ABOUT THIS TASK:
Repeat each line of the material below exactly as it appears, minus any pictures.

[SUPPLIED DATA]

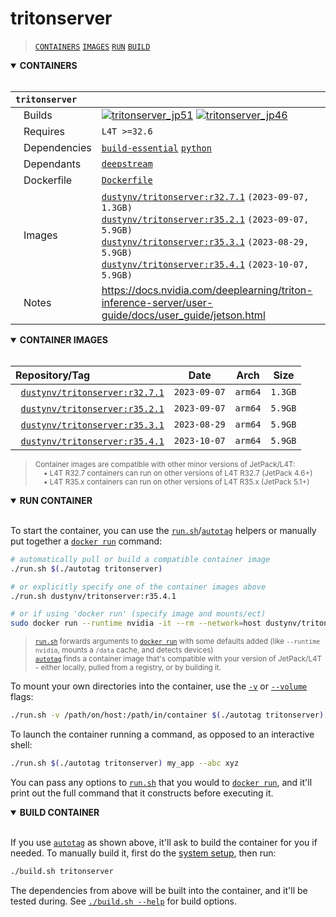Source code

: # tritonserver

> [`CONTAINERS`](#user-content-containers) [`IMAGES`](#user-content-images) [`RUN`](#user-content-run) [`BUILD`](#user-content-build)

<details open>
<summary><b><a id="containers">CONTAINERS</a></b></summary>
<br>

| **`tritonserver`** | |
| :-- | :-- |
| &nbsp;&nbsp;&nbsp;Builds | [![`tritonserver_jp51`](https://img.shields.io/github/actions/workflow/status/dusty-nv/jetson-containers/tritonserver_jp51.yml?label=tritonserver:jp51)](https://github.com/dusty-nv/jetson-containers/actions/workflows/tritonserver_jp51.yml) [![`tritonserver_jp46`](https://img.shields.io/github/actions/workflow/status/dusty-nv/jetson-containers/tritonserver_jp46.yml?label=tritonserver:jp46)](https://github.com/dusty-nv/jetson-containers/actions/workflows/tritonserver_jp46.yml) |
| &nbsp;&nbsp;&nbsp;Requires | `L4T >=32.6` |
| &nbsp;&nbsp;&nbsp;Dependencies | [`build-essential`](/packages/build-essential) [`python`](/packages/python) |
| &nbsp;&nbsp;&nbsp;Dependants | [`deepstream`](/packages/deepstream) |
| &nbsp;&nbsp;&nbsp;Dockerfile | [`Dockerfile`](Dockerfile) |
| &nbsp;&nbsp;&nbsp;Images | [`dustynv/tritonserver:r32.7.1`](https://hub.docker.com/r/dustynv/tritonserver/tags) `(2023-09-07, 1.3GB)`<br>[`dustynv/tritonserver:r35.2.1`](https://hub.docker.com/r/dustynv/tritonserver/tags) `(2023-09-07, 5.9GB)`<br>[`dustynv/tritonserver:r35.3.1`](https://hub.docker.com/r/dustynv/tritonserver/tags) `(2023-08-29, 5.9GB)`<br>[`dustynv/tritonserver:r35.4.1`](https://hub.docker.com/r/dustynv/tritonserver/tags) `(2023-10-07, 5.9GB)` |
| &nbsp;&nbsp;&nbsp;Notes | https://docs.nvidia.com/deeplearning/triton-inference-server/user-guide/docs/user_guide/jetson.html |

</details>

<details open>
<summary><b><a id="images">CONTAINER IMAGES</a></b></summary>
<br>

| Repository/Tag | Date | Arch | Size |
| :-- | :--: | :--: | :--: |
| &nbsp;&nbsp;[`dustynv/tritonserver:r32.7.1`](https://hub.docker.com/r/dustynv/tritonserver/tags) | `2023-09-07` | `arm64` | `1.3GB` |
| &nbsp;&nbsp;[`dustynv/tritonserver:r35.2.1`](https://hub.docker.com/r/dustynv/tritonserver/tags) | `2023-09-07` | `arm64` | `5.9GB` |
| &nbsp;&nbsp;[`dustynv/tritonserver:r35.3.1`](https://hub.docker.com/r/dustynv/tritonserver/tags) | `2023-08-29` | `arm64` | `5.9GB` |
| &nbsp;&nbsp;[`dustynv/tritonserver:r35.4.1`](https://hub.docker.com/r/dustynv/tritonserver/tags) | `2023-10-07` | `arm64` | `5.9GB` |

> <sub>Container images are compatible with other minor versions of JetPack/L4T:</sub><br>
> <sub>&nbsp;&nbsp;&nbsp;&nbsp;• L4T R32.7 containers can run on other versions of L4T R32.7 (JetPack 4.6+)</sub><br>
> <sub>&nbsp;&nbsp;&nbsp;&nbsp;• L4T R35.x containers can run on other versions of L4T R35.x (JetPack 5.1+)</sub><br>
</details>

<details open>
<summary><b><a id="run">RUN CONTAINER</a></b></summary>
<br>

To start the container, you can use the [`run.sh`](/docs/run.md)/[`autotag`](/docs/run.md#autotag) helpers or manually put together a [`docker run`](https://docs.docker.com/engine/reference/commandline/run/) command:
```bash
# automatically pull or build a compatible container image
./run.sh $(./autotag tritonserver)

# or explicitly specify one of the container images above
./run.sh dustynv/tritonserver:r35.4.1

# or if using 'docker run' (specify image and mounts/ect)
sudo docker run --runtime nvidia -it --rm --network=host dustynv/tritonserver:r35.4.1
```
> <sup>[`run.sh`](/docs/run.md) forwards arguments to [`docker run`](https://docs.docker.com/engine/reference/commandline/run/) with some defaults added (like `--runtime nvidia`, mounts a `/data` cache, and detects devices)</sup><br>
> <sup>[`autotag`](/docs/run.md#autotag) finds a container image that's compatible with your version of JetPack/L4T - either locally, pulled from a registry, or by building it.</sup>

To mount your own directories into the container, use the [`-v`](https://docs.docker.com/engine/reference/commandline/run/#volume) or [`--volume`](https://docs.docker.com/engine/reference/commandline/run/#volume) flags:
```bash
./run.sh -v /path/on/host:/path/in/container $(./autotag tritonserver)
```
To launch the container running a command, as opposed to an interactive shell:
```bash
./run.sh $(./autotag tritonserver) my_app --abc xyz
```
You can pass any options to [`run.sh`](/docs/run.md) that you would to [`docker run`](https://docs.docker.com/engine/reference/commandline/run/), and it'll print out the full command that it constructs before executing it.
</details>
<details open>
<summary><b><a id="build">BUILD CONTAINER</b></summary>
<br>

If you use [`autotag`](/docs/run.md#autotag) as shown above, it'll ask to build the container for you if needed.  To manually build it, first do the [system setup](/docs/setup.md), then run:
```bash
./build.sh tritonserver
```
The dependencies from above will be built into the container, and it'll be tested during.  See [`./build.sh --help`](/jetson_containers/build.py) for build options.
</details>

[/SUPPLIED DATA]

COMPLETED TASK:
Source code

: # tritonserver

> [`CONTAINERS`](#user-content-containers) [`IMAGES`](#user-content-images) [`RUN`](#user-content-run) [`BUILD`](#user-content-build)

<details open>
<summary><b><a id="containers">CONTAINERS</a></b></summary>
<br>

| **`tritonserver`** | |
| :-- | :-- |
| &nbsp;&nbsp;&nbsp;Builds | [![`tritonserver_jp51`](https://img.shields.io/github/actions/workflow/status/dusty-nv/jetson-containers/tritonserver_jp51.yml?label=tritonserver:jp51)](https://github.com/dusty-nv/jetson-containers/actions/workflows/tritonserver_jp51.yml) [![`tritonserver_jp46`](https://img.shields.io/github/actions/workflow/status/dusty-nv/jetson-containers/tritonserver_jp46.yml?label=tritonserver:jp46)](https://github.com/dusty-nv/jetson-containers/actions/workflows/tritonserver_jp46.yml) |
| &nbsp;&nbsp;&nbsp;Requires | `L4T >=32.6` |
| &nbsp;&nbsp;&nbsp;Dependencies | [`build-essential`](/packages/build-essential) [`python`](/packages/python) |
| &nbsp;&nbsp;&nbsp;Dependants | [`deepstream`](/packages/deepstream) |
| &nbsp;&nbsp;&nbsp;Dockerfile | [`Dockerfile`](Dockerfile) |
| &nbsp;&nbsp;&nbsp;Images | [`dustynv/tritonserver:r32.7.1`](https://hub.docker.com/r/dustynv/tritonserver/tags) `(2023-09-07, 1.3GB)`<br>[`dustynv/tritonserver:r35.2.1`](https://hub.docker.com/r/dustynv/tritonserver/tags) `(2023-09-07, 5.9GB)`<br>[`dustynv/tritonserver:r35.3.1`](https://hub.docker.com/r/dustynv/tritonserver/tags) `(2023-08-29, 5.9GB)`<br>[`dustynv/tritonserver:r35.4.1`](https://hub.docker.com/r/dustynv/tritonserver/tags) `(2023-10-07, 5.9GB)` |
| &nbsp;&nbsp;&nbsp;Notes | https://docs.nvidia.com/deeplearning/triton-inference-server/user-guide/docs/user_guide/jetson.html |

</details>

<details open>
<summary><b><a id="images">CONTAINER IMAGES</a></b></summary>
<br>

| Repository/Tag | Date | Arch | Size |
| :-- | :--: | :--: | :--: |
| &nbsp;&nbsp;[`dustynv/tritonserver:r32.7.1`](https://hub.docker.com/r/dustynv/tritonserver/tags) | `2023-09-07` | `arm64` | `1.3GB` |
| &nbsp;&nbsp;[`dustynv/tritonserver:r35.2.1`](https://hub.docker.com/r/dustynv/tritonserver/tags) | `2023-09-07` | `arm64` | `5.9GB` |
| &nbsp;&nbsp;[`dustynv/tritonserver:r35.3.1`](https://hub.docker.com/r/dustynv/tritonserver/tags) | `2023-08-29` | `arm64` | `5.9GB` |
| &nbsp;&nbsp;[`dustynv/tritonserver:r35.4.1`](https://hub.docker.com/r/dustynv/tritonserver/tags) | `2023-10-07` | `arm64` | `5.9GB` |

> <sub>Container images are compatible with other minor versions of JetPack/L4T:</sub><br>
> <sub>&nbsp;&nbsp;&nbsp;&nbsp;• L4T R32.7 containers can run on other versions of L4T R32.7 (JetPack 4.6+)</sub><br>
> <sub>&nbsp;&nbsp;&nbsp;&nbsp;• L4T R35.x containers can run on other versions of L4T R35.x (JetPack 5.1+)</sub><br>
</details>

<details open>
<summary><b><a id="run">RUN CONTAINER</a></b></summary>
<br>

To start the container, you can use the [`run.sh`](/docs/run.md)/[`autotag`](/docs/run.md#autotag) helpers or manually put together a [`docker run`](https://docs.docker.com/engine/reference/commandline/run/) command:
```bash
# automatically pull or build a compatible container image
./run.sh $(./autotag tritonserver)

# or explicitly specify one of the container images above
./run.sh dustynv/tritonserver:r35.4.1

# or if using 'docker run' (specify image and mounts/ect)
sudo docker run --runtime nvidia -it --rm --network=host dustynv/tritonserver:r35.4.1
```
> <sup>[`run.sh`](/docs/run.md) forwards arguments to [`docker run`](https://docs.docker.com/engine/reference/commandline/run/) with some defaults added (like `--runtime nvidia`, mounts a `/data` cache, and detects devices)</sup><br>
> <sup>[`autotag`](/docs/run.md#autotag) finds a container image that's compatible with your version of JetPack/L4T - either locally, pulled from a registry, or by building it.</sup>

To mount your own directories into the container, use the [`-v`](https://docs.docker.com/engine/reference/commandline/run/#volume) or [`--volume`](https://docs.docker.com/engine/reference/commandline/run/#volume) flags:
```bash
./run.sh -v /path/on/host:/path/in/container $(./autotag tritonserver)
```
To launch the container running a command, as opposed to an interactive shell:
```bash
./run.sh $(./autotag tritonserver) my_app --abc xyz
```
You can pass any options to [`run.sh`](/docs/run.md) that you would to [`docker run`](https://docs.docker.com/engine/reference/commandline/run/), and it'll print out the full command that it constructs before executing it.
</details>
<details open>
<summary><b><a id="build">BUILD CONTAINER</b></summary>
<br>

If you use [`autotag`](/docs/run.md#autotag) as shown above, it'll ask to build the container for you if needed.  To manually build it, first do the [system setup](/docs/setup.md), then run:
```bash
./build.sh tritonserver
```
The dependencies from above will be built into the container, and it'll be tested during.  See [`./build.sh --help`](/jetson_containers/build.py) for build options.
</details>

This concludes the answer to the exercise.